Event Classification by Physics-Informed Inpainting for Distributed Multichannel Acoustic Sensor with Partially Degraded Channels
Publication Date: 5/4/2026
Event: 2026 IEEE International Conference on Acoustics, Speech, and Signal Processing (ICASSP 2026)
Reference: pp. 14857-14861, 2026
Authors: Noriyuki Tonami, NEC Corporation; Wataru Kohno, NEC Laboratories America, Inc.; Yoshiyuki Yajima, NEC Corporation; Saikiko Mishima, NEC Corporation; Yumi Arai, NEC Corporation; Reishi Kondo, NEC Corporation; Tomoyuki Hino, NEC Corporation
Abstract: Distributed multichannel acoustic sensing (DMAS) enables large-scale sound event classification (SEC), but performance drops when many channels are degraded and when sensor layouts at test time differ from training layouts. We propose a learning-free, physics-informed inpainting frontend based on reverse time migration (RTM). In this approach, observed multichannel spectrograms are first back-propagated on a 3D grid using an analytic Greens function to form a scene-consistent image, and then forward-projected to reconstruct inpainted signals before log mel feature extraction and transformer-based classification.
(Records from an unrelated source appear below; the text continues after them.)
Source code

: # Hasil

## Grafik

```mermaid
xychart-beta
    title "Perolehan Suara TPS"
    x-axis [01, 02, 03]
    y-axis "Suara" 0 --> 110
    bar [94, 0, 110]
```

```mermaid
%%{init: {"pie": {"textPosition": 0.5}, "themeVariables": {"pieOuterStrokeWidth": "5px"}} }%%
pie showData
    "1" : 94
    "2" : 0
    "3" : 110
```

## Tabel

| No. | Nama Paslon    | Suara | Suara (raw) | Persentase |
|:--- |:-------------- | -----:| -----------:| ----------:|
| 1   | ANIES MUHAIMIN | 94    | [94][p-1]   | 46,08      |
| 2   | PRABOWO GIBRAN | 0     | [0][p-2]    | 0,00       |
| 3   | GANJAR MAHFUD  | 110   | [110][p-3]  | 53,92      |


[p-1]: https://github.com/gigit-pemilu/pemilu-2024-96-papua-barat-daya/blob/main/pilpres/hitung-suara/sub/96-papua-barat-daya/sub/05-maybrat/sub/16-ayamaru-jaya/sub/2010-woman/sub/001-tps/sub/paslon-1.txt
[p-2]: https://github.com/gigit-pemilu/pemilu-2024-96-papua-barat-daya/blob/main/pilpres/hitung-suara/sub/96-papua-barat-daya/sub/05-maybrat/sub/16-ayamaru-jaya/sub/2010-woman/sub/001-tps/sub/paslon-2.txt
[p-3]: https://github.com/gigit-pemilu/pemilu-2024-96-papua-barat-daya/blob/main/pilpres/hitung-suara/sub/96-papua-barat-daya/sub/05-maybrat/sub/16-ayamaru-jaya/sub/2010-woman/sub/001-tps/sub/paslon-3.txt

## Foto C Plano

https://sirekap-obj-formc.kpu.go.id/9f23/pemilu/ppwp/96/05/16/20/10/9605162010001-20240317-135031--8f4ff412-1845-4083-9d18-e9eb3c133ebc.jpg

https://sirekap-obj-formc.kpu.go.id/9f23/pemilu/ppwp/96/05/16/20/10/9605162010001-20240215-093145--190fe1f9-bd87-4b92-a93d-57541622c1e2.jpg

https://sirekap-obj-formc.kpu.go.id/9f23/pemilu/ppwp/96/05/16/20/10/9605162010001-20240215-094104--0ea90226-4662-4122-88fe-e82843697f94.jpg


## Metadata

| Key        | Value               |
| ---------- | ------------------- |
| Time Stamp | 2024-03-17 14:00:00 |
We evaluate the method on ESC-50 with 50 sensors and three layouts (circular, linear, right-angle), where per-channel SNRs are sampled from ?30 to 0 dB. Compared with an AST baseline, scaling-sparsemax channel selection, and channel-swap augmentation, the proposed RTM frontend achieves the best or competitive accuracy across all layouts, improving accuracy by 13.1 points on the right-angle layout (from 9.7% to 22.8%). Correlation analyses show that spatial weights align more strongly with SNR than with channel source distance, and that higher SNR weight correlation corresponds to higher SEC accuracy. These results demonstrate that a reconstruct-then-project, physics-based preprocessing effectively complements learning-only methods for DMAS under layout-open configurations and severe channel degradation.